Two characters from this group appear in another untitled canvas, a party scene in which a topless Esso straddles a coffee table while Taise eyes her with a look that can only be described as wicked. To either side, fully clothed partygoers embrace, talk or stare into space. In both scenes it’s the people, not their surroundings, which draw our attention. Some, like Esso, appear in more than one painting, which makes it tempting to image who they are and how they are involved with the people around them. This is particularly true in paintings of the impassive Natasha, for example, who poses variously with Charlie or Peter in intimate or post-sex scenarios. The impulse is to read the scenes as documentary and suppose that Romine has access to a world of beautiful people living for sensual excess. In fact, they are staged, using borrowed clothes and starring friends or hired actors. Romine employs these artifices in order to recreate a type of idealized situation, familiar from fashion photography, which leaves the characters’ identities ambiguous.

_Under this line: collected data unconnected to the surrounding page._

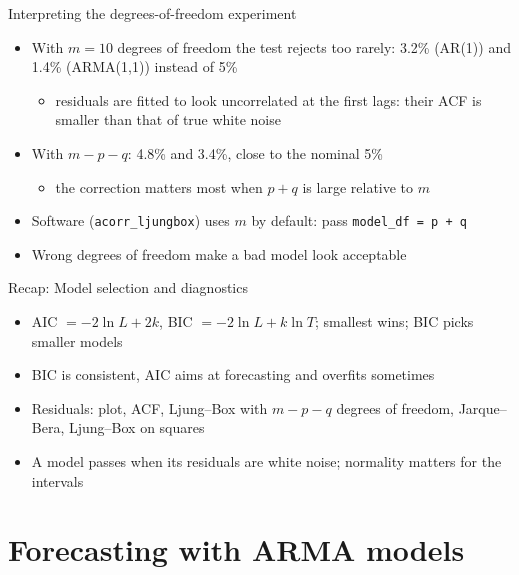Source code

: \begin{frame}{Interpreting the degrees-of-freedom experiment}
\itemsize{\small}
\begin{itemize}
    \item With $m = 10$ degrees of freedom the test rejects too rarely: 3.2\% (AR(1)) and 1.4\% (ARMA(1,1)) instead of 5\%
    \begin{itemize}
        \item residuals are fitted to look uncorrelated at the first lags: their ACF is smaller than that of true white noise
    \end{itemize}
    \item With $m - p - q$: 4.8\% and 3.4\%, close to the nominal 5\%
    \begin{itemize}
        \item the correction matters most when $p + q$ is large relative to $m$
    \end{itemize}
    \item Software (\texttt{acorr\_ljungbox}) uses $m$ by default: pass \texttt{model\_df = p + q}
    \item Wrong degrees of freedom make a bad model look acceptable
\end{itemize}
\end{frame}

\begin{frame}{Recap: Model selection and diagnostics}
\itemsize{\small}
\begin{itemize}
    \item AIC $= -2\ln L + 2k$, BIC $= -2\ln L + k\ln T$; smallest wins; BIC picks smaller models
    \item BIC is consistent, AIC aims at forecasting and overfits sometimes
    \item Residuals: plot, ACF, Ljung--Box with $m - p - q$ degrees of freedom, Jarque--Bera, Ljung--Box on squares
    \item A model passes when its residuals are white noise; normality matters for the intervals
\end{itemize}
\end{frame}


\section{Forecasting with ARMA models}

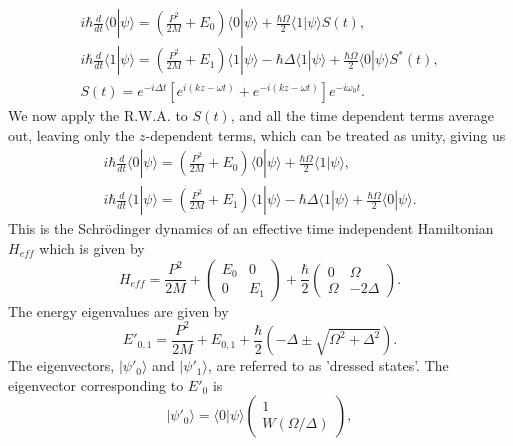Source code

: \begin{eqnarray}
i\hbar \frac{d}{dt}\langle 0|\psi\rangle = \left( \frac{P^2}{2M} + E_0 \right) \langle 0|\psi\rangle + \frac{\hbar \Omega}{2} \langle 1|\psi\rangle S(t), \nonumber \\
i\hbar \frac{d}{dt}\langle 1|\psi\rangle = \left( \frac{P^2}{2M} + E_1 \right) \langle 1|\psi\rangle - \hbar \Delta \langle 1|\psi\rangle + \frac{\hbar\Omega}{2}\langle 0|\psi\rangle S^*(t), \nonumber \\
S(t)= e^{-i\Delta t} \left[ e^{i \left( kz-\omega t \right)}+  e^{-i \left( kz-\omega t \right)} \right] e^{-i\omega_0 t}.
\label{eq:2level:transformed:chapter-intro}
\end{eqnarray}
We now apply the R.W.A. to $S(t)$, and all the time dependent terms average out, leaving only the $z$-dependent terms, which can be treated as unity, giving us
\begin{eqnarray}
i\hbar \frac{d}{dt}\langle 0|\psi\rangle = \left( \frac{P^2}{2M} + E_0 \right) \langle 0|\psi\rangle + \frac{\hbar \Omega}{2} \langle 1|\psi\rangle, \nonumber \\
i\hbar \frac{d}{dt}\langle 1|\psi\rangle = \left( \frac{P^2}{2M} + E_1 \right) \langle 1|\psi\rangle - \hbar \Delta \langle 1|\psi\rangle + \frac{\hbar\Omega}{2}\langle 0|\psi\rangle.
\label{eq:2level:transformed:rwa:chapter-intro}
\end{eqnarray}
This is the Schr\"odinger dynamics of an effective time independent Hamiltonian $H_{eff}$ which is given by 
\begin{equation}
H_{eff} = \frac{P^2}{2M}+
\left( \begin{array}{cc}
E_0 & 0\\
0 & E_1
\end{array}
\right) + \frac{\hbar}{2} \left( \begin{array}{cc}
0 & \Omega \\
\Omega & -2 \Delta
\end{array}
\right).
\label{eq:3lvl:hamilt:chapter-intro}
\end{equation}
The energy eigenvalues are given by 
\begin{equation}
E'_{0,1}=\frac{P^2}{2M}+E_{0,1}+ \frac{\hbar}{2} \left( -\Delta \pm \sqrt{\Omega^2 + \Delta^2} \right).
\label{eq:diag:chapter-intro}
\end{equation}
The eigenvectors, $|\psi'_0 \rangle$ and $|\psi'_1 \rangle$, are referred to as 'dressed states'. The eigenvector corresponding to $E'_0$ is 
\begin{equation}
|\psi'_0 \rangle = \langle 0 | \psi \rangle \left( \begin{array}{c}
                                                 1 \\
						 W(\Omega/\Delta)
                                                \end{array}\right),
\end{equation}
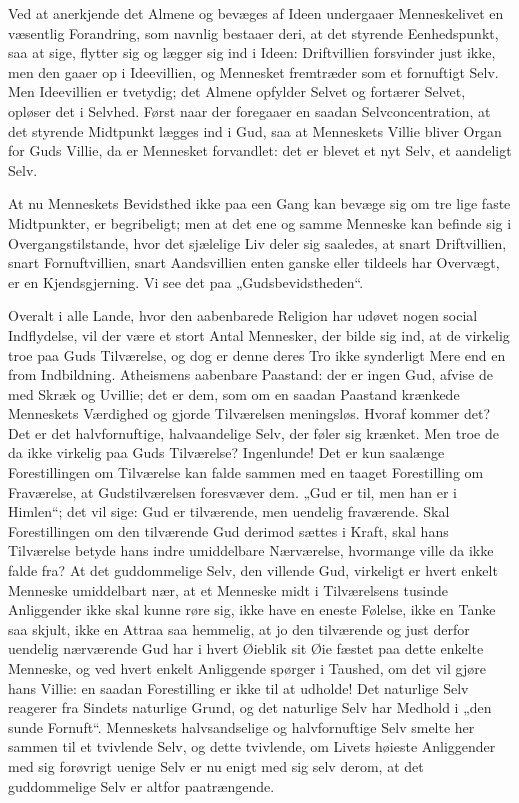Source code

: \documentclass[12pt]{book}
\begin{document}
Ved at anerkjende det Almene og bevæges af Ideen undergaaer
Menneskelivet en væsentlig Forandring, som navnlig bestaaer deri, at
det styrende Eenhedspunkt, saa
at sige, flytter sig og lægger sig ind i Ideen: Driftvillien
forsvinder just ikke, men den gaaer op i Ideevillien, og Mennesket
fremtræder som et fornuftigt Selv. Men Ideevillien er tvetydig; det
Almene opfylder Selvet og fortærer Selvet, opløser det i Selvhed.
Først naar der foregaaer en saadan Selvconcentration, at det
styrende Midtpunkt lægges ind i Gud, saa at Menneskets Villie bliver
Organ for Guds Villie, da er Mennesket forvandlet: det er blevet et
nyt Selv, et aandeligt Selv.

At nu Menneskets Bevidsthed ikke paa een Gang kan bevæge sig om tre
lige faste Midtpunkter, er begribeligt; men at det ene og samme
Menneske kan befinde sig i Overgangstilstande, hvor det sjælelige
Liv deler sig saaledes, at snart Driftvillien, snart Fornuftvillien,
snart Aandsvillien enten ganske eller tildeels har Overvægt, er en
Kjendsgjerning. Vi see det paa „Gudsbevidstheden“.

Overalt i alle Lande, hvor den aabenbarede Religion har udøvet nogen
social Indflydelse, vil der være et stort Antal Mennesker, der bilde
sig ind, at de virkelig troe paa Guds Tilværelse, og dog er denne
deres Tro ikke synderligt Mere end en from Indbildning. Atheismens
aabenbare Paastand: der er ingen Gud, afvise de med Skræk og
Uvillie; det er dem, som om en saadan Paastand krænkede Menneskets
Værdighed og gjorde Tilværelsen meningsløs. Hvoraf kommer det? Det
er det halvfornuftige, halvaandelige Selv, der føler sig krænket.
Men troe de da ikke virkelig paa Guds Tilværelse? Ingenlunde! Det er
kun saalænge Forestillingen om Tilværelse kan falde sammen med en
taaget Forestilling om Fraværelse, at Gudstilværelsen foresvæver
dem. „Gud er til, men han er i Himlen“; det vil sige: Gud er
tilværende, men uendelig fraværende. Skal Forestillingen om den
tilværende Gud derimod sættes i Kraft, skal hans Tilværelse betyde
hans indre umiddelbare Nærværelse,
hvormange ville da ikke falde fra? At det guddommelige Selv, den
villende Gud, virkeligt er hvert enkelt Menneske umiddelbart nær, at
et Menneske midt i Tilværelsens tusinde Anliggender ikke skal kunne
røre sig, ikke have en eneste Følelse, ikke en Tanke saa skjult,
ikke en Attraa saa hemmelig, at jo den tilværende og just derfor
uendelig nærværende Gud har i hvert Øieblik sit Øie fæstet paa dette
enkelte Menneske, og ved hvert enkelt Anliggende spørger i Taushed,
om det vil gjøre hans Villie: en saadan Forestilling er ikke til at
udholde! Det naturlige Selv reagerer fra Sindets naturlige Grund, og
det naturlige Selv har Medhold i „den sunde Fornuft“. Menneskets
halvsandselige og halvfornuftige Selv smelte her sammen til et
tvivlende Selv, og dette tvivlende, om Livets høieste Anliggender
med sig forøvrigt uenige Selv er nu enigt med sig selv derom, at det
guddommelige Selv er altfor paatrængende.
\end{document}
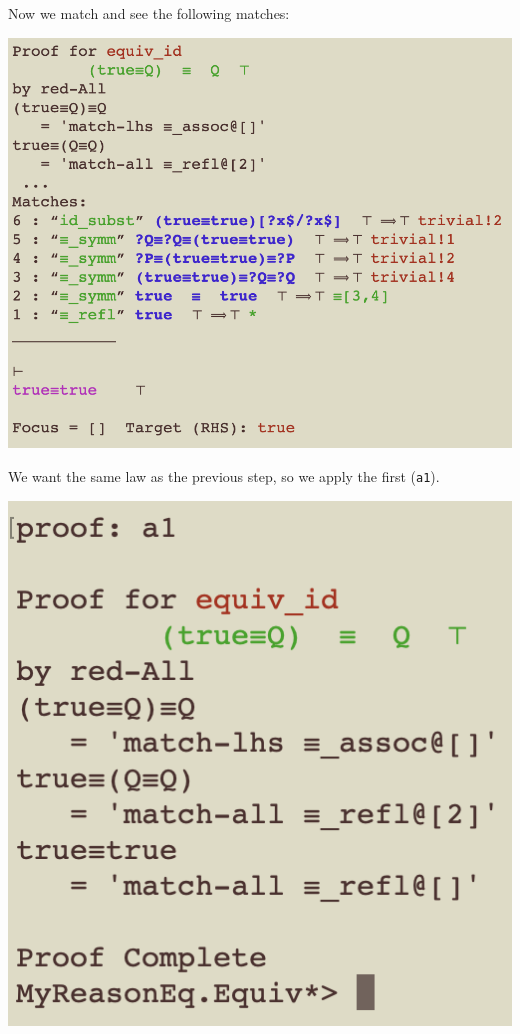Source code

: \documentclass[11pt]{article}
\begin{document}
\newpage
Now we match and see the following matches:

\includegraphics[scale=0.75]{doc/images/7-m.png}

We want the same law as the previous step,
so we apply the first (\verb"a1").

\includegraphics[scale=0.75]{doc/images/8-a1.png}
\end{document}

In conversation, Romine will freely mention the names of painters he admires from previous centuries, an inclination that tends to invite comparison between his work and theirs. Any search for direct sampling will be disappointed, however, because while Romine has taught himself to paint by looking at old masters, his style is completely contemporary. Flip through any art history survey book and it’s a guarantee that you won’t be able to match styles and poses with Romine’s paintings. What will happen is that Romine’s composition and his foregrounding of physical, emotional and erotic relationships find the right context. All of a sudden, the lesbian trio’s careful arrangement of limbs slots into a tradition as old as daVinci’s scrambling disciples at the last supper and as sensual as Ingres’ Turkish baths. Olivia’s sprawled position on the couch in ‘Je le vaux bien (Olivia and Nicholas)’ relates to odalisques from Titian to Manet. Centuries of history obscure an old master’s original intentions, the identity of his sitters and other details, so that what’s left to do when viewing his paintings is to consider their style or look for clues that explain the given scenarios. Likewise, Romine creates a certain distance between viewers and his subjects by carefully staging his scenes before photographing and then painting them. As we stop, look and ponder, the dynamics between sitters speak for themselves. Time slows down as we become absorbed in the way Charlie plucks at Natasha’s shoe strap, for example, or the way the sunlight delicately illuminates their shoulders. Romine converts models in contemporary dress into timeless characters, stopping us in our tracks as we rediscover the pleasure of looking.